ACTION ITEM | Go through the entries below and print, exactly, the lines starting at the one with "1. Código de" and ending at the one with "2. Documentación en", keeping both ends and no others.

WORKING DATA |
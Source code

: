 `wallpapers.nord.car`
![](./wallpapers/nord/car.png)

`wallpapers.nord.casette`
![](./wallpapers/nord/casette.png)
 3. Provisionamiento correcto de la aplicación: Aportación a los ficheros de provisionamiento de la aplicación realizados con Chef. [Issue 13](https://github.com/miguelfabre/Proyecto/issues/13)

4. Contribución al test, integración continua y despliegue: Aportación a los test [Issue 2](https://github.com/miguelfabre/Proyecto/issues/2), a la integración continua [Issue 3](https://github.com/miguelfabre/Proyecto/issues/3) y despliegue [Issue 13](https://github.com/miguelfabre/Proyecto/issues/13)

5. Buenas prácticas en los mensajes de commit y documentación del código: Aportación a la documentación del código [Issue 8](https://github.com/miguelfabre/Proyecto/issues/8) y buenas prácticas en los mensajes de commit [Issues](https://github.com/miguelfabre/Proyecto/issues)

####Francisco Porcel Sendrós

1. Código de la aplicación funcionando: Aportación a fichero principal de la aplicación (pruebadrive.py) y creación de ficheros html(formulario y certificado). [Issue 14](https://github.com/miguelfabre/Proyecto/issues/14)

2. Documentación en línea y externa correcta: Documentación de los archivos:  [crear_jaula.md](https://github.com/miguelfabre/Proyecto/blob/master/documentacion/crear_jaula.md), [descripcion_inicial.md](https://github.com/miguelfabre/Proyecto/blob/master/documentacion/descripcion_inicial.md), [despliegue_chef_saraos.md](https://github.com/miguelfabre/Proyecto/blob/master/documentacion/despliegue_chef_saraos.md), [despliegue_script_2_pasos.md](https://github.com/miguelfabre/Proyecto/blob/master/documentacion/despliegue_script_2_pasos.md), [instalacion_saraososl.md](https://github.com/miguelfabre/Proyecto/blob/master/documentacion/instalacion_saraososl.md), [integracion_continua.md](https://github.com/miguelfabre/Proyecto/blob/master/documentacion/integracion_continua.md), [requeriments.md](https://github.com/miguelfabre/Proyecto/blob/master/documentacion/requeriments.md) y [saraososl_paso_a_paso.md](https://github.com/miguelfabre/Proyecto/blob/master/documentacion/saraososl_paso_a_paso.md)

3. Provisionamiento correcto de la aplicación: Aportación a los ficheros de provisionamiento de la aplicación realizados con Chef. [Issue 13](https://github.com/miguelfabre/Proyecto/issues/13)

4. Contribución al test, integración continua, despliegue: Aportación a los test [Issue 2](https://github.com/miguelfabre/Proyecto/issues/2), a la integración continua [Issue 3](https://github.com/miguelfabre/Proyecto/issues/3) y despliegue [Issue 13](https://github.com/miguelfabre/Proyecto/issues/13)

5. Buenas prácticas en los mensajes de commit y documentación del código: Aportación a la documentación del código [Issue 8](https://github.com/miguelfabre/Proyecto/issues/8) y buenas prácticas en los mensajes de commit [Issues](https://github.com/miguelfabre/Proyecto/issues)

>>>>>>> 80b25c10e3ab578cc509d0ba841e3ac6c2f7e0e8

ANSWER SECTION |
1. Código de la aplicación funcionando: Aportación a fichero principal de la aplicación (pruebadrive.py) y creación de ficheros html(formulario y certificado). [Issue 14](https://github.com/miguelfabre/Proyecto/issues/14)

2. Documentación en línea y externa correcta: Documentación de los archivos:  [crear_jaula.md](https://github.com/miguelfabre/Proyecto/blob/master/documentacion/crear_jaula.md), [descripcion_inicial.md](https://github.com/miguelfabre/Proyecto/blob/master/documentacion/descripcion_inicial.md), [despliegue_chef_saraos.md](https://github.com/miguelfabre/Proyecto/blob/master/documentacion/despliegue_chef_saraos.md), [despliegue_script_2_pasos.md](https://github.com/miguelfabre/Proyecto/blob/master/documentacion/despliegue_script_2_pasos.md), [instalacion_saraososl.md](https://github.com/miguelfabre/Proyecto/blob/master/documentacion/instalacion_saraososl.md), [integracion_continua.md](https://github.com/miguelfabre/Proyecto/blob/master/documentacion/integracion_continua.md), [requeriments.md](https://github.com/miguelfabre/Proyecto/blob/master/documentacion/requeriments.md) y [saraososl_paso_a_paso.md](https://github.com/miguelfabre/Proyecto/blob/master/documentacion/saraososl_paso_a_paso.md)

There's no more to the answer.